Records from a data collection:
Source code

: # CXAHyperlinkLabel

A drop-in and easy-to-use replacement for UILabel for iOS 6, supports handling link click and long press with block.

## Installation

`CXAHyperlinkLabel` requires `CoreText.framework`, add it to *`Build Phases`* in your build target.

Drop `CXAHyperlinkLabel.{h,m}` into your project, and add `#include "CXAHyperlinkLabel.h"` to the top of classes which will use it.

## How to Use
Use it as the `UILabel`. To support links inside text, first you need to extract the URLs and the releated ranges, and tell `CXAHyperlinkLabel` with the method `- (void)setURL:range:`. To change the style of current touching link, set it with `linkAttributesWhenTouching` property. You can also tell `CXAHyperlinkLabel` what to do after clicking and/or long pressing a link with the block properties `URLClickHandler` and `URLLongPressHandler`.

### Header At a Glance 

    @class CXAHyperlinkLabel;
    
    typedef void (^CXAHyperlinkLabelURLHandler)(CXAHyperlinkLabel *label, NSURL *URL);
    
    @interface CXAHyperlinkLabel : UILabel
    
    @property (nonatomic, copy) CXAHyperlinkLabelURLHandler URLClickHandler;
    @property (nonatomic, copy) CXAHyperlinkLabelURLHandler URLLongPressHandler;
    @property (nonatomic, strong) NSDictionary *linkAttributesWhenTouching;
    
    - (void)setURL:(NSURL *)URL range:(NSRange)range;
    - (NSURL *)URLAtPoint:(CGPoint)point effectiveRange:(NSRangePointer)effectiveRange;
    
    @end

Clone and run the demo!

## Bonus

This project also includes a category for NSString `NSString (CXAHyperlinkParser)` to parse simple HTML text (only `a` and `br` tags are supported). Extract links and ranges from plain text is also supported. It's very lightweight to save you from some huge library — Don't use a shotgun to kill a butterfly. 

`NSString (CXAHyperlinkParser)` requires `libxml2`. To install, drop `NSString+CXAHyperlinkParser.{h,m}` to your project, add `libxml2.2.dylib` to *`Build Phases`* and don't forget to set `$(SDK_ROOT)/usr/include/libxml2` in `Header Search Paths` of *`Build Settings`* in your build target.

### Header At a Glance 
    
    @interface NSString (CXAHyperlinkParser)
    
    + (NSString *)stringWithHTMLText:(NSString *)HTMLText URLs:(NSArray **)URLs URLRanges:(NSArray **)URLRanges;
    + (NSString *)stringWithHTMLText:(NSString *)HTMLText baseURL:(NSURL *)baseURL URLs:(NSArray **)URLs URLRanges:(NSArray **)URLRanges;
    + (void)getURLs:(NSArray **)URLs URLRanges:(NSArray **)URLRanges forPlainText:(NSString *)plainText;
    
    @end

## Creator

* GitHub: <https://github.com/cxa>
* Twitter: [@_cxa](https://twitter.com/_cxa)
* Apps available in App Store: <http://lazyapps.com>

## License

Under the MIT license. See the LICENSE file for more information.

Exercise prompt
The records above should be restated word for word, please.

Written answer
Source code

: # CXAHyperlinkLabel

A drop-in and easy-to-use replacement for UILabel for iOS 6, supports handling link click and long press with block.

## Installation

`CXAHyperlinkLabel` requires `CoreText.framework`, add it to *`Build Phases`* in your build target.

Drop `CXAHyperlinkLabel.{h,m}` into your project, and add `#include "CXAHyperlinkLabel.h"` to the top of classes which will use it.

## How to Use
Use it as the `UILabel`. To support links inside text, first you need to extract the URLs and the releated ranges, and tell `CXAHyperlinkLabel` with the method `- (void)setURL:range:`. To change the style of current touching link, set it with `linkAttributesWhenTouching` property. You can also tell `CXAHyperlinkLabel` what to do after clicking and/or long pressing a link with the block properties `URLClickHandler` and `URLLongPressHandler`.

### Header At a Glance 

    @class CXAHyperlinkLabel;
    
    typedef void (^CXAHyperlinkLabelURLHandler)(CXAHyperlinkLabel *label, NSURL *URL);
    
    @interface CXAHyperlinkLabel : UILabel
    
    @property (nonatomic, copy) CXAHyperlinkLabelURLHandler URLClickHandler;
    @property (nonatomic, copy) CXAHyperlinkLabelURLHandler URLLongPressHandler;
    @property (nonatomic, strong) NSDictionary *linkAttributesWhenTouching;
    
    - (void)setURL:(NSURL *)URL range:(NSRange)range;
    - (NSURL *)URLAtPoint:(CGPoint)point effectiveRange:(NSRangePointer)effectiveRange;
    
    @end

Clone and run the demo!

## Bonus

This project also includes a category for NSString `NSString (CXAHyperlinkParser)` to parse simple HTML text (only `a` and `br` tags are supported). Extract links and ranges from plain text is also supported. It's very lightweight to save you from some huge library — Don't use a shotgun to kill a butterfly. 

`NSString (CXAHyperlinkParser)` requires `libxml2`. To install, drop `NSString+CXAHyperlinkParser.{h,m}` to your project, add `libxml2.2.dylib` to *`Build Phases`* and don't forget to set `$(SDK_ROOT)/usr/include/libxml2` in `Header Search Paths` of *`Build Settings`* in your build target.

### Header At a Glance 
    
    @interface NSString (CXAHyperlinkParser)
    
    + (NSString *)stringWithHTMLText:(NSString *)HTMLText URLs:(NSArray **)URLs URLRanges:(NSArray **)URLRanges;
    + (NSString *)stringWithHTMLText:(NSString *)HTMLText baseURL:(NSURL *)baseURL URLs:(NSArray **)URLs URLRanges:(NSArray **)URLRanges;
    + (void)getURLs:(NSArray **)URLs URLRanges:(NSArray **)URLRanges forPlainText:(NSString *)plainText;
    
    @end

## Creator

* GitHub: <https://github.com/cxa>
* Twitter: [@_cxa](https://twitter.com/_cxa)
* Apps available in App Store: <http://lazyapps.com>

## License

Under the MIT license. See the LICENSE file for more information.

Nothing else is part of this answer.